▶ **What to produce**
Go through the material underneath and show every line where the string "Business" occurs.
*** Opening of Supplied entries ***
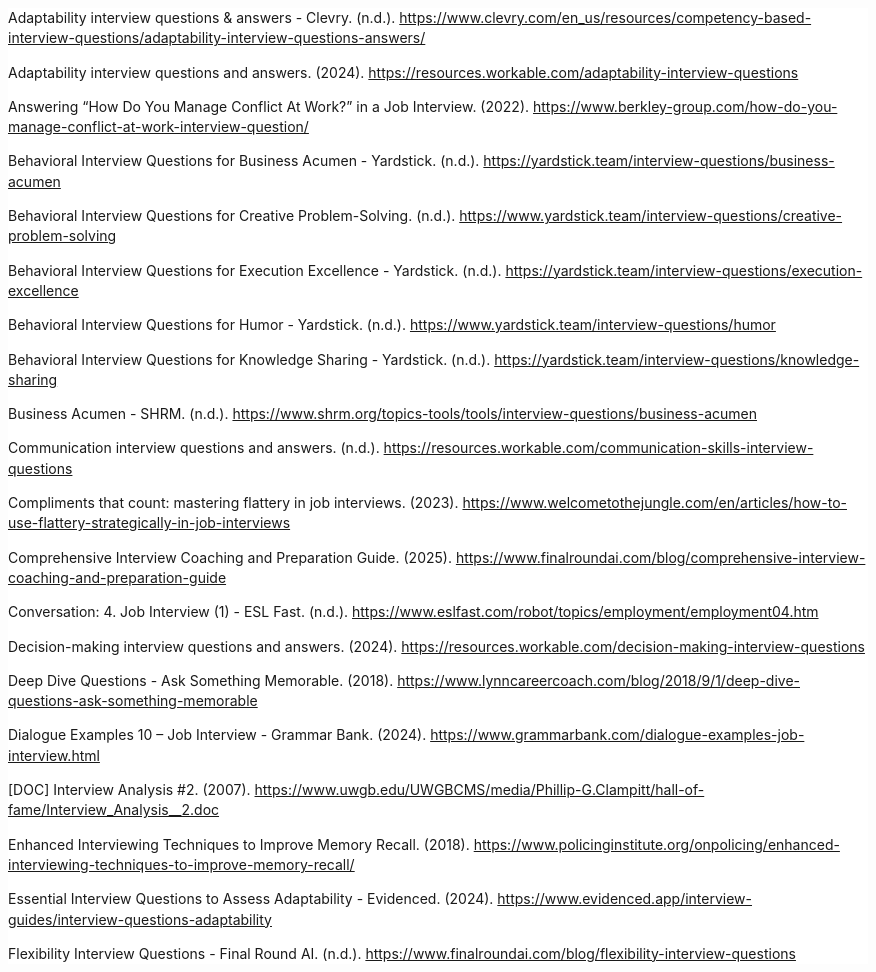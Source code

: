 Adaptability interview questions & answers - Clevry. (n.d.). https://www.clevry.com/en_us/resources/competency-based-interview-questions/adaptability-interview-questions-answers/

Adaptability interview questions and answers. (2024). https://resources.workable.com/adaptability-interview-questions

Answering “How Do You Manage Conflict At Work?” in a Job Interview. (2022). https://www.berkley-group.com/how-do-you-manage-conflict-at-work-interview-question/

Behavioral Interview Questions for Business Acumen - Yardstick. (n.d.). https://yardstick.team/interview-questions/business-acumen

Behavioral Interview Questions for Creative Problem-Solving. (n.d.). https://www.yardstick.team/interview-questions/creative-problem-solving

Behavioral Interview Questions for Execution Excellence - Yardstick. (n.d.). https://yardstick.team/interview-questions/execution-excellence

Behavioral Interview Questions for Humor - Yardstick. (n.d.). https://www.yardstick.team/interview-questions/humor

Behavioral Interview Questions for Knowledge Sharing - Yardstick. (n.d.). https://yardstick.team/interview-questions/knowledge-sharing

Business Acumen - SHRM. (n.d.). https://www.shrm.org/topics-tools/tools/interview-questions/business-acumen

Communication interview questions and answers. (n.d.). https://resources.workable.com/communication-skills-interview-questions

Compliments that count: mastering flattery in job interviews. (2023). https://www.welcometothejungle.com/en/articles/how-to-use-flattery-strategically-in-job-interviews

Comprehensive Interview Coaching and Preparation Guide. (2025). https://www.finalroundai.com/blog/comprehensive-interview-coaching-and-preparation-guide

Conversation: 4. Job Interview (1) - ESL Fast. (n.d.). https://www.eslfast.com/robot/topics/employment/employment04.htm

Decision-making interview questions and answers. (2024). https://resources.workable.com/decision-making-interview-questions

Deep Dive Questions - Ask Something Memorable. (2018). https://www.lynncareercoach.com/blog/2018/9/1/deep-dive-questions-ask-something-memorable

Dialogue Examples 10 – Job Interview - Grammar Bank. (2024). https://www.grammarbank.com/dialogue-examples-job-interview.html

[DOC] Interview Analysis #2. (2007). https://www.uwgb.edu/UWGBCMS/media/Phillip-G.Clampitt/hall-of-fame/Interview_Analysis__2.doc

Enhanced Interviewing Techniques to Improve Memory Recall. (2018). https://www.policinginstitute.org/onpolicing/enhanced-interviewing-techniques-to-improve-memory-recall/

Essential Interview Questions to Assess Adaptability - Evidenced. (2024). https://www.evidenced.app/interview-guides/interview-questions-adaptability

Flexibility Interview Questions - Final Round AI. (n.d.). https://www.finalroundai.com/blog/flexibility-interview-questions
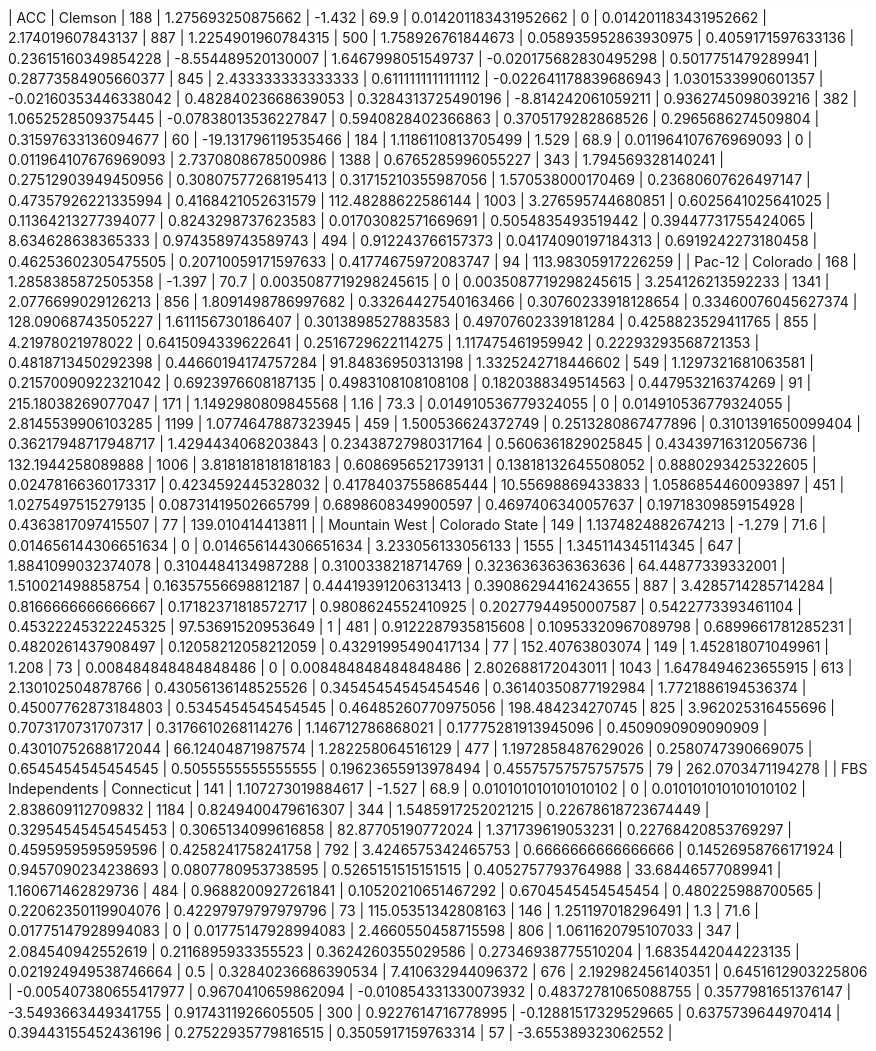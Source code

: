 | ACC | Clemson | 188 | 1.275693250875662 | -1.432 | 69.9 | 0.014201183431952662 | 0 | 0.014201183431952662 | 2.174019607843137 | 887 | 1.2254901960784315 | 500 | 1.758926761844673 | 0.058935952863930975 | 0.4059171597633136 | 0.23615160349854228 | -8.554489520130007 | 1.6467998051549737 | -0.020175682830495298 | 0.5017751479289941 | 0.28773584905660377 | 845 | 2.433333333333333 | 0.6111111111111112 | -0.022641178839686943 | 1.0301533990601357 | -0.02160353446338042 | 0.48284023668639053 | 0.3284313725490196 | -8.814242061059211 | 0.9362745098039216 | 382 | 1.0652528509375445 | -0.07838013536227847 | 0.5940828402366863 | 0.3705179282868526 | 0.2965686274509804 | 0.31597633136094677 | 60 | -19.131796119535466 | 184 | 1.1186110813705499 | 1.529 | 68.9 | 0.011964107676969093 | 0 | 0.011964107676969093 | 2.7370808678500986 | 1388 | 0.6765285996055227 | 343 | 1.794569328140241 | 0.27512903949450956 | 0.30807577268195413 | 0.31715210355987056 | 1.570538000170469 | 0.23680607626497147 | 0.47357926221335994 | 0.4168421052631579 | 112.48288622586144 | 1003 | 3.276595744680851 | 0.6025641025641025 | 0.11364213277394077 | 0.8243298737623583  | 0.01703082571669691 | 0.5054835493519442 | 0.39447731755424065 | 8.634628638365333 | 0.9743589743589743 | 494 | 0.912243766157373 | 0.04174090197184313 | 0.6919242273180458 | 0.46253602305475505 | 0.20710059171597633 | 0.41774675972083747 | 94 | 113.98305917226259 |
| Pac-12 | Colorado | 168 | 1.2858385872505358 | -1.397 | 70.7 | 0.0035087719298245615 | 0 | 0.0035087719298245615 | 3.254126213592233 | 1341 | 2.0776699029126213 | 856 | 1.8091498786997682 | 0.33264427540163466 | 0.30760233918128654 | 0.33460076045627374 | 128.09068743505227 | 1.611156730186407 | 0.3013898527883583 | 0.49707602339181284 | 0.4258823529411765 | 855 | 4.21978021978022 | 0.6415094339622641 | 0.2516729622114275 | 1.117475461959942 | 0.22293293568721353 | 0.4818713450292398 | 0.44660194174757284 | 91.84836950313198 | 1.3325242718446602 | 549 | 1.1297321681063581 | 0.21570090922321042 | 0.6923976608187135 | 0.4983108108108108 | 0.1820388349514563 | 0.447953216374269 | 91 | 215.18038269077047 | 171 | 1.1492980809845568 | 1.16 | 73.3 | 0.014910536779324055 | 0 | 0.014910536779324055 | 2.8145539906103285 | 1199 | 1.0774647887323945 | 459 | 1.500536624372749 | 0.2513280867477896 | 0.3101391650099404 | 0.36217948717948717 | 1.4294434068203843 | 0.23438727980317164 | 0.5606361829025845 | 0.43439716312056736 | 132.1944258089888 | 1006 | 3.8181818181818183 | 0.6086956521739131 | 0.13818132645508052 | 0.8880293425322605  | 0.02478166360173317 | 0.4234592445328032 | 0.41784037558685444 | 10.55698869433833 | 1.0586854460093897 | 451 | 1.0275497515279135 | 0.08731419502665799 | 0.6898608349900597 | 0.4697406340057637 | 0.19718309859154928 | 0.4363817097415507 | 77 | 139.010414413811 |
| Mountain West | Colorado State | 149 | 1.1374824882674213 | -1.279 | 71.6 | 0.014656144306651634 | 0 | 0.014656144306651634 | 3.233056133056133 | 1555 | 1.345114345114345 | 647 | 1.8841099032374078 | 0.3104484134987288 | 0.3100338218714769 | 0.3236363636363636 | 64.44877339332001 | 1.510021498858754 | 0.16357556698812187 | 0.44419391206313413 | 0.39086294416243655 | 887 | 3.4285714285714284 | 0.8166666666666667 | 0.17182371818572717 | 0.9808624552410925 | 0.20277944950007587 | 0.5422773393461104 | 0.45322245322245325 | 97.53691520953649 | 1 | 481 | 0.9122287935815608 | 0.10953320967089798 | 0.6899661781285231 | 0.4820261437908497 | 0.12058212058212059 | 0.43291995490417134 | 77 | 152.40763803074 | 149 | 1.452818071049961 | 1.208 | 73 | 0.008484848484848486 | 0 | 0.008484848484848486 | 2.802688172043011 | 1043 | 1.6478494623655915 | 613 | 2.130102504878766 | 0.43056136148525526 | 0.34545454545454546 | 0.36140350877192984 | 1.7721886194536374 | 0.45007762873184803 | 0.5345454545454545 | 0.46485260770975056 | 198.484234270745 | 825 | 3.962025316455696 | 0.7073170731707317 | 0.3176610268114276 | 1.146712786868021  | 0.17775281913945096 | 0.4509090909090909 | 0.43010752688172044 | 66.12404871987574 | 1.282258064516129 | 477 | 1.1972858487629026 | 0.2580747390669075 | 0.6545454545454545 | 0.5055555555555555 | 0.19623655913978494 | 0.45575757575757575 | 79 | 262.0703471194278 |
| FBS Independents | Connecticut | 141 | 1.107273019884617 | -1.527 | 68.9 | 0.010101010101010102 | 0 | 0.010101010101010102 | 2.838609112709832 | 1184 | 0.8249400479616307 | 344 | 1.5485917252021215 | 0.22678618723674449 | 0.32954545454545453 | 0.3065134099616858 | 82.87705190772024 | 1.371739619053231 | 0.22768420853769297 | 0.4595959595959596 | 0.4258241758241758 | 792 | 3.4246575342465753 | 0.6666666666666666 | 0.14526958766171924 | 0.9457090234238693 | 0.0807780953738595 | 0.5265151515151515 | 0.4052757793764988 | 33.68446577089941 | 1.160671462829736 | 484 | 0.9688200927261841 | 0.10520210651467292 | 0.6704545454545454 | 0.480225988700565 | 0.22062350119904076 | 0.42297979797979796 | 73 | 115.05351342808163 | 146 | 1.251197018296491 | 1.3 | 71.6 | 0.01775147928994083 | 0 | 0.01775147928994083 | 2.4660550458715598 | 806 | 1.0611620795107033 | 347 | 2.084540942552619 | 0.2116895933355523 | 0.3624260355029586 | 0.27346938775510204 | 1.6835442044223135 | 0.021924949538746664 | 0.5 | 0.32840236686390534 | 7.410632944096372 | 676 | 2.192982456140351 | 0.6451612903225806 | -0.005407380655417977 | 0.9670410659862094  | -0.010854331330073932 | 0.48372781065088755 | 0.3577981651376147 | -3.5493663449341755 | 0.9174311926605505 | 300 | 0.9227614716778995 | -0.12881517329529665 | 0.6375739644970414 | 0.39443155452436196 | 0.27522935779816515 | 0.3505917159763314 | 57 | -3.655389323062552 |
*** Close of Supplied entries ***
▶ **Answer space**
Behavioral Interview Questions for Business Acumen - Yardstick. (n.d.). https://yardstick.team/interview-questions/business-acumen
Business Acumen - SHRM. (n.d.). https://www.shrm.org/topics-tools/tools/interview-questions/business-acumen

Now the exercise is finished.